JOHN C. ADAMS, Assistant Attorney General (Review)
John C. Adams is the State's student loan collector-in-chief. Not his official title, but a fitting moniker, considering what he does day-in, day-out. The loans at issue are administered by the Texas Higher Education Coordinating Board (THECB) and Adams takes them to court for collection when ex-students or their parents (or other co-signers) don't pony up.
By the thousands.
These are State of Texas loans, not federal student loans or private student loans. They are governed by statute. Chapter 52 of the Texas Education Code, to be specific. 
The most common ones are TEXAS B-ON-TIME (BT) loans and COLLEGE ACCESS LOANS (CAL) (current program description here), but there are others, including conditional grants or scholarships that are converted to repayable loans if the conditions for the grant are not met, such as when the student drops out of the program funded by the grant/loan.
A WELL-OILED MACHINE - THE ATTORNEY GENERAL'S STUDENT LAWSUIT MILL
Adams has been at it since 1999. He presides over a highly automated lawsuit production system with few employees geared up to produce default judgments (mostly) at a rapid rate with a minimum amount of effort and time expenditure. In other words, highly efficient. If a trial is needed or a hearing is requested on a case, Adams typically budgets 5 minutes for an in-court appearance. Unfortunately for Texas consumers, the cost-savings associated with the economies of scale are not passed on to them, as will be detailed below.
VENUE IN TRAVIS COUNTY
All State student loan collection suits are filed at the Travis County Courthouse, which is located within a few blocks of Adams' office at 300 W 15th St., Austin TX 78701-1649.

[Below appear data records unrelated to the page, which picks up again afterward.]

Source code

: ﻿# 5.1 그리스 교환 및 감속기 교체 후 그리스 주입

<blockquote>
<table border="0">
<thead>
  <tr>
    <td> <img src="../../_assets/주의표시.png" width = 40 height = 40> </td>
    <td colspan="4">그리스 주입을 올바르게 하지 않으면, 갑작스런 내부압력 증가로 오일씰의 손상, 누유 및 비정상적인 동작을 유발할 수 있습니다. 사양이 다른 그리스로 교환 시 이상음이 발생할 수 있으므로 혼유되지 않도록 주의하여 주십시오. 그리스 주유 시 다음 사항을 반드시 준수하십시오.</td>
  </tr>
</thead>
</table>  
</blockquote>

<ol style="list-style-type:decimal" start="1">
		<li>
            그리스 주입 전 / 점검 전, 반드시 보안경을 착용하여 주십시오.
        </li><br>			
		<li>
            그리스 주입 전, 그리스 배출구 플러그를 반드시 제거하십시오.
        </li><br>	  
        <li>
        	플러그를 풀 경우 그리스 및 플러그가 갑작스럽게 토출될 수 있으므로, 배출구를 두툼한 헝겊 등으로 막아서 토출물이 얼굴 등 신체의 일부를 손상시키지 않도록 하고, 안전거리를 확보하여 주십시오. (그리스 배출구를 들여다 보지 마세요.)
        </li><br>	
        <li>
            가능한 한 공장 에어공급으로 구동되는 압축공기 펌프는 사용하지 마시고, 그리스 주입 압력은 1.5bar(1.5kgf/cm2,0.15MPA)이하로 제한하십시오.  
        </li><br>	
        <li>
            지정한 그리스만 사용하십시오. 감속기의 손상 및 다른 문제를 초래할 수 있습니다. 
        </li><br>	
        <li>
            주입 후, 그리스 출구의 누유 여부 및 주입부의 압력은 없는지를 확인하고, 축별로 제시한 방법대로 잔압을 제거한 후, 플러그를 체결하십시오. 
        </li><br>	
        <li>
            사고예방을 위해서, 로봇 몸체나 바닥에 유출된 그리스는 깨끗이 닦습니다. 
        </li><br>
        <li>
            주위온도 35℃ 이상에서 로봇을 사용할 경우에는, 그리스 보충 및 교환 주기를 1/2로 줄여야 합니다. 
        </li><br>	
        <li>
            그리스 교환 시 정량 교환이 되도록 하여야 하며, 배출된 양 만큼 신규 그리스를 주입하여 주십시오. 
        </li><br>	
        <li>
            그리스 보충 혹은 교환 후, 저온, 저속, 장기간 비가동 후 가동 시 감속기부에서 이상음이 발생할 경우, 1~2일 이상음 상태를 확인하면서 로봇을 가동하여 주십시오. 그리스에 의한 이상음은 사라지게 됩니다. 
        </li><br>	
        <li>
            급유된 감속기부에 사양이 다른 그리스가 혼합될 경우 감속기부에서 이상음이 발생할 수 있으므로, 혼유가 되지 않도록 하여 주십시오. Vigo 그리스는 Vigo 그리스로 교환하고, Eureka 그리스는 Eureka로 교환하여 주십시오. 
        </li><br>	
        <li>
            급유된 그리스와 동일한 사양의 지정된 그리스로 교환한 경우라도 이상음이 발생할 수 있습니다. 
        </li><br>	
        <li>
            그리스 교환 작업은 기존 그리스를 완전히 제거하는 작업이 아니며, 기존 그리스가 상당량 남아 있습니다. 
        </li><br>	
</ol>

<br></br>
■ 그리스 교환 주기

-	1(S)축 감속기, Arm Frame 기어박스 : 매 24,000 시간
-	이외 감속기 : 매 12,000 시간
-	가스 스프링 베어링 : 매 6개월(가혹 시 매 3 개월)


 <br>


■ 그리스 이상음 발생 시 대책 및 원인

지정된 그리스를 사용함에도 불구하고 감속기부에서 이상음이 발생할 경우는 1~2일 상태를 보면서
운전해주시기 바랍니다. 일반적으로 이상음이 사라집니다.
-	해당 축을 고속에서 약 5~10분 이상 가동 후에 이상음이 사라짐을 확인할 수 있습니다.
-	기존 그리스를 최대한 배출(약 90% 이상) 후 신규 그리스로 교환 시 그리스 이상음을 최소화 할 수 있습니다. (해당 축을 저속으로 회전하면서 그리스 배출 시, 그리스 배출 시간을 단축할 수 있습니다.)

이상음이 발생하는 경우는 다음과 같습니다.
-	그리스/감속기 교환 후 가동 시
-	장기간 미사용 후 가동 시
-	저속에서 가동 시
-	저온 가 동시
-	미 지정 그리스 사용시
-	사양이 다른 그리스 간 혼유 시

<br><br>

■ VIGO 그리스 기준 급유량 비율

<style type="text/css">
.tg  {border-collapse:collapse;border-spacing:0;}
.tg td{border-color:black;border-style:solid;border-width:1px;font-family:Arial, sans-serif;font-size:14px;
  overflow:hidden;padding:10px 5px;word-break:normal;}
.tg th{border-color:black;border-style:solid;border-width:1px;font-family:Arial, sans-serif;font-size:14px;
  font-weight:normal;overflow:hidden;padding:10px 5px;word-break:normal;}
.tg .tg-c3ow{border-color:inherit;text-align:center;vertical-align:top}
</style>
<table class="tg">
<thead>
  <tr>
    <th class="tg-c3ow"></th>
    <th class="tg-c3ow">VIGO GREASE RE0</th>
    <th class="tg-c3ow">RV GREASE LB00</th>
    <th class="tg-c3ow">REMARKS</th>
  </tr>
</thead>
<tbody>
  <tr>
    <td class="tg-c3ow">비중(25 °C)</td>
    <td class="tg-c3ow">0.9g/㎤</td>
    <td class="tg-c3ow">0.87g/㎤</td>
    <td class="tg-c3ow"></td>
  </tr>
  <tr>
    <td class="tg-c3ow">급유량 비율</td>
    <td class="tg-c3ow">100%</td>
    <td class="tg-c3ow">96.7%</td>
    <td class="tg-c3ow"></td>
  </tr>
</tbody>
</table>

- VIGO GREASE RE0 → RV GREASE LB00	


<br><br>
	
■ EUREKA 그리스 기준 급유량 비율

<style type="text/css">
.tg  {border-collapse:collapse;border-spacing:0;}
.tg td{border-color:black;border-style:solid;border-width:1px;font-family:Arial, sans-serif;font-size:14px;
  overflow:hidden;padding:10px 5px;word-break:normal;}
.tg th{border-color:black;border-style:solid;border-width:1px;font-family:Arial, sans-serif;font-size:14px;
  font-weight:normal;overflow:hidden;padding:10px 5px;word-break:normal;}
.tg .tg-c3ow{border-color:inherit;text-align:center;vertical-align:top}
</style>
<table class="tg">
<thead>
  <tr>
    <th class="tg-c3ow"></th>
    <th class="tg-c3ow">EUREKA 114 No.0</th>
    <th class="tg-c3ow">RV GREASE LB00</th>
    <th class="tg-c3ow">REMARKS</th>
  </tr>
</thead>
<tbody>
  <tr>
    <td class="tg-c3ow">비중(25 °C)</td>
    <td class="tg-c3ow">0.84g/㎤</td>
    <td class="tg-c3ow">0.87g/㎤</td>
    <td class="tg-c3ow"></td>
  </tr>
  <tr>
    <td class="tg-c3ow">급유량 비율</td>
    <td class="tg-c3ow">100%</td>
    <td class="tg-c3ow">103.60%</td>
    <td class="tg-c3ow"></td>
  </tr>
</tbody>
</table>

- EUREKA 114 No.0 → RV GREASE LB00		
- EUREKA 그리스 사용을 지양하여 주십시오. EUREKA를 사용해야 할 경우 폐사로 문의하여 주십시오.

Documents to be filed with the court are assembled using electronic litigation forms (templates) into which a few pieces of variable data (such as name and address of Defendant, and amount of the alleged balance outstanding) are entered either manually or by using file merge functionality on office software. As a result, the documents in student loan case files are almost identical. They can be viewed by pulling up the docket sheet on the County Clerk's website, and selecting the "Document Event" option from the menu. The easiest way to access a case docket is by entering the cause number (if known) on the search screen. For research purposes, sets of cases can also be identified by searching for name of attorney or name of party (here "STATE OF TEXAS") and specifying a date range.

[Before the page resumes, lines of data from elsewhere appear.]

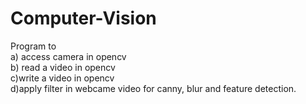 # Computer-Vision
Program to <br>
a) access camera in opencv <br>
b) read a video in opencv <br>
c)write a video in opencv <br>
d)apply filter in webcame video for canny, blur and feature detection.
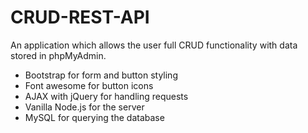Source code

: # CRUD-REST-API
An application which allows the user full CRUD functionality with data stored in phpMyAdmin.

- Bootstrap for form and button styling
- Font awesome for button icons
- AJAX with jQuery for handling requests
- Vanilla Node.js for the server 
- MySQL for querying the database
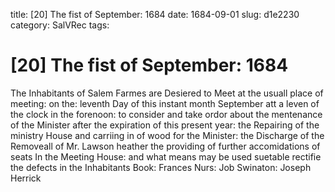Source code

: title: [20] The fist of September: 1684
date: 1684-09-01
slug: d1e2230
category: SalVRec
tags: 


<div markdown class="doc" id="d1e2230">


# [20] The fist of September: 1684

The Inhabitants of Salem Farmes are Desiered to Meet at the usuall place of meeting: on the: leventh Day of this instant month September att a leven of the clock in the forenoon: to consider and take ordor about the mentenance of the Minister after the expiration of this present year: the Repairing of the ministry House and carriing in of wood for the Minister: the Discharge of the Removeall of Mr. Lawson heather the providing of further accomidations of seats In the Meeting House: and what means may be used suetable rectifie the defects in the Inhabitants Book: Frances Nurs: Job Swinaton: Joseph Herrick
</div>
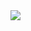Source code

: <img src="https://en.wikipedia.org/wiki/Derrick_(TV_series)#/media/File:Bundesarchiv_B_145_Bild-F034156-0025,_Bonn,_Bundeskanzler_Brandt_empf%C3%A4ngt_Schauspieler.jpg"/>
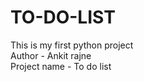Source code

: # TO-DO-LIST
This is my first python project 
<br>
Author -  Ankit rajne 
<br>
Project name - To do list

SERVICE OF SUIT PAPERS: CITATION, ORIGINAL PETITION, AND EXHIBITS

Adams sues student loan obligors wherever they live, whether in the State of Texas, or elsewhere. If they live in-state, he has them served by private process servers (rather than by certified mail or constable/sheriff). It they live out of state, he has them served by the Texas Secretary of State by certified mail. Sometimes, the original address of the defendant is incorrect or no longer current. Adams may then file an amended pleading with the updated address, and have it served. 

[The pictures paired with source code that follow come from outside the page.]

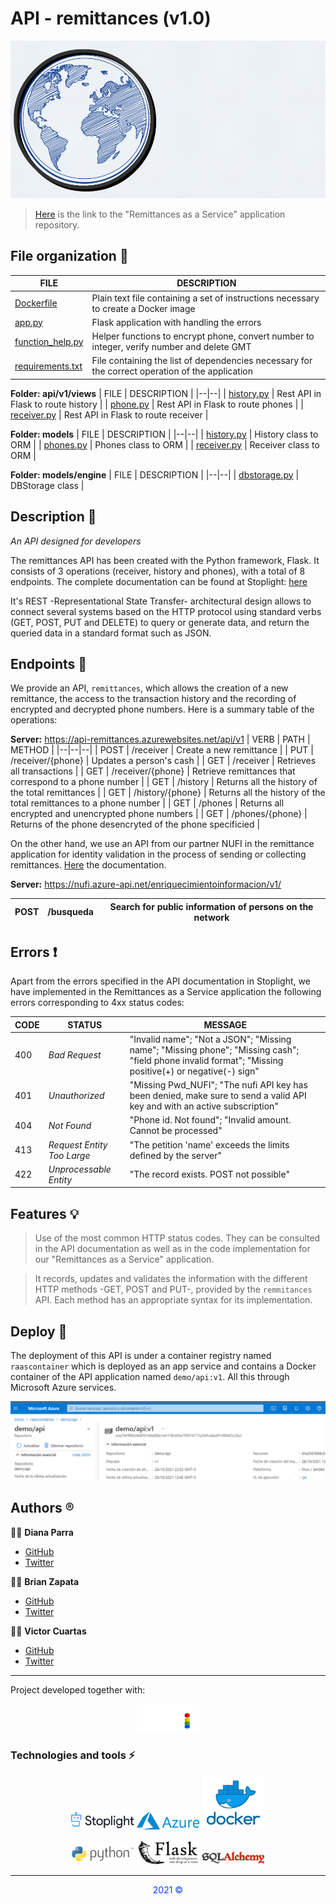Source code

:# API - remittances (v1.0)

<p align="center"><img src="img/RaaS.gif" alt="gif logo RaaS"></p>

> [Here](https://github.com/Team-capstone-machines/first_API) is the link to the "Remittances as a Service" application repository.

## File organization :open_file_folder:

| FILE | DESCRIPTION |
|--|--|
| [Dockerfile](https://github.com/Team-capstone-machines/api-remittances/blob/main/Dockerfile) | Plain text file containing a set of instructions necessary to create a Docker image |
| [app.py](https://github.com/Team-capstone-machines/api-remittances/blob/main/app.py) | Flask application with handling the errors |
| [function_help.py](https://github.com/Team-capstone-machines/api-remittances/blob/main/function_help.py) | Helper functions to encrypt phone, convert number to integer, verify number and delete GMT |
| [requirements.txt](https://github.com/Team-capstone-machines/api-remittances/blob/main/requirements.txt) | File containing the list of dependencies necessary for the correct operation of the application |


**Folder: api/v1/views**
| FILE | DESCRIPTION |
|--|--|
| [history.py](https://github.com/Team-capstone-machines/api-remittances/blob/main/api/v1/views/history.py) | Rest API in Flask to route history |
| [phone.py](https://github.com/Team-capstone-machines/api-remittances/blob/main/api/v1/views/phone.py) | Rest API in Flask to route phones |
| [receiver.py](https://github.com/Team-capstone-machines/api-remittances/blob/main/api/v1/views/receiver.py) | Rest API in Flask to route receiver |


**Folder: models**
| FILE | DESCRIPTION |
|--|--|
| [history.py](https://github.com/Team-capstone-machines/api-remittances/blob/main/models/history.py) | History class to ORM |
| [phones.py](https://github.com/Team-capstone-machines/api-remittances/blob/main/models/phones.py) | Phones class to ORM |
| [receiver.py](https://github.com/Team-capstone-machines/api-remittances/blob/main/models/receiver.py) | Receiver class to ORM |


**Folder: models/engine**
| FILE | DESCRIPTION |
|--|--|
| [dbstorage.py](https://github.com/Team-capstone-machines/api-remittances/blob/main/models/engine/dbstorage.py) | DBStorage class |

## Description :page_facing_up:
*An API designed for developers*

The remittances API has been created with the Python framework, Flask. It consists of 3 operations (receiver, history and phones), with a total of 8 endpoints. The complete documentation can be found at Stoplight: [here](https://themachines.stoplight.io/docs/remittances-as-a-service/)

It's REST -Representational State Transfer- architectural design allows to connect several systems based on the HTTP protocol using standard verbs (GET, POST, PUT and DELETE) to query or generate data, and return the queried data in a standard format such as JSON.

## Endpoints :dart:
We provide an API, `remittances`, which allows the creation of a new remittance, the access to the transaction history and the recording of encrypted and decrypted phone numbers. Here is a summary table of the operations:

**Server:** https://api-remittances.azurewebsites.net/api/v1
| VERB | PATH | METHOD |
|--|--|--|
| POST | /receiver | Create a new remittance |
| PUT | /receiver/{phone} | Updates a person's cash |
| GET | /receiver | Retrieves all transactions |
| GET | /receiver/{phone} | Retrieve remittances that correspond to a phone number |
| GET |  /history | Returns all the history of the total remittances |
| GET | /history/{phone} | Returns all the history of the total remittances to a phone number |
| GET | /phones | Returns all encrypted and unencrypted phone numbers |
| GET | /phones/{phone} | Returns of the phone desencryted of the phone specificied |

On the other hand, we use an API from our partner NUFI in the remittance application for identity validation in the process of sending or collecting remittances. [Here](https://docs.nufi.mx/docs/referencia-tecnica/b3A6NjM3NDU5OQ-enriquecimiento-de-identidades) the documentation.

**Server:** https://nufi.azure-api.net/enriquecimientoinformacion/v1/

| POST | /busqueda | Search for public information of persons on the network |
| -- | -- | -- |

## Errors :heavy_exclamation_mark:
Apart from the errors specified in the API documentation in Stoplight, we have implemented in the Remittances as a Service application the following errors corresponding to 4xx status codes:

| CODE | STATUS | MESSAGE |
| -- |--- | --|
| 400 | *Bad Request* | "Invalid name"; "Not a JSON"; "Missing name"; "Missing phone"; "Missing cash"; "field phone invalid format"; "Missing positive(+) or negative(-) sign" |
| 401 | *Unauthorized* | "Missing Pwd_NUFI"; "The nufi API key has been denied, make sure to send a valid API key and with an active subscription" |
| 404 | *Not Found* | "Phone id. Not found"; "Invalid amount. Cannot be processed" |
| 413 | *Request Entity Too Large* | "The petition 'name' exceeds the limits defined by the server" |
| 422 | *Unprocessable Entity* | "The record exists. POST not possible" |

## Features :bulb:
> Use of the most common HTTP status codes. They can be consulted in the API documentation as well as in the code implementation for our "Remittances as a Service" application.

> It records, updates and validates the information with the different HTTP methods -GET, POST and PUT-, provided by the `remmitances` API. Each method has an appropriate syntax for its implementation.

>

## Deploy :rocket:
The deployment of this API is under a container registry named `raascontainer` which is deployed as an app service and contains a Docker container of the API application named `demo/api:v1`. All this through Microsoft Azure services.

<p align="center"><img src="img/api_azure.png" alt="Microsoft Azure logo"></p>

## Authors :registered:
:woman_technologist: **Diana Parra**
* [GitHub](https://github.com/dianaparr)
* [Twitter](https://twitter.com/dianaparra017)

:man_technologist: **Brian Zapata**
* [GitHub](https://github.com/brian-1989)
* [Twitter](https://twitter.com/BrianZa03390210)

:man_technologist: **Victor Cuartas**
* [GitHub](https://github.com/vicuartas230/)
* [Twitter](https://twitter.com/vicuartas230)

***
Project developed together with:
<p align="center"><img src="img/logo-nufi.png" alt="logo NUFI" style="width: 20%"></p>

### Technologies and tools :zap:
<p align="center"><img src="img/logo_light_bg.png" alt="logo stoplight" style="width: 20%"> <img src="img/azure-logo.png" alt="logo azure" style="width: 20%"> <img src="img/docker-logo.png" alt="logo docker" style="width: 20%"></p>


<p align="center"><img src="img/logo-py.png" alt="logo python" style="width: 20%"> <img src="img/flask-logo.png" alt="logo flask" style="width: 20%"> <img src="img/sql_alchemy.png" alt="logo sqlalchemy" style="width: 20%"> </p>

***

<p align="center" style="color: #0642ff">2021 ©</p>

STUDENT LOAN CASE DOCUMENTS
The principal documents in a student loan case filed by John C. Adams consist of the following:
The PLAINTIFF'S ORIGINAL PETITION shows the Plaintiff as 'STATE OF TEXAS' or “THE STATE OF TEXASE” in the case style. This document has a copy of the signed promissory note or similar contract document and a loan disclosure page attached to it. If several loans are involved, there will be several such exhibits, usually bearing exhibit stickers A, B, C and so one, respectively -- one for each set of loan origination documents. There are a limited number of petition templates to accommodate the differences between loans and conditional grants, and the distinctions between in-state and out-of-state defendants. Within a category, the pleadings look alike except for the basic case-level data, i.e. defendant identity information and amount of principal. This is because they are all prepared with the same document template. Defendants are identified with prior names or alias, if applicable, address, and social security number. The latter is blackened out, or – in legal speak – redacted, because such data is sensitive and protected by privacy laws and rules.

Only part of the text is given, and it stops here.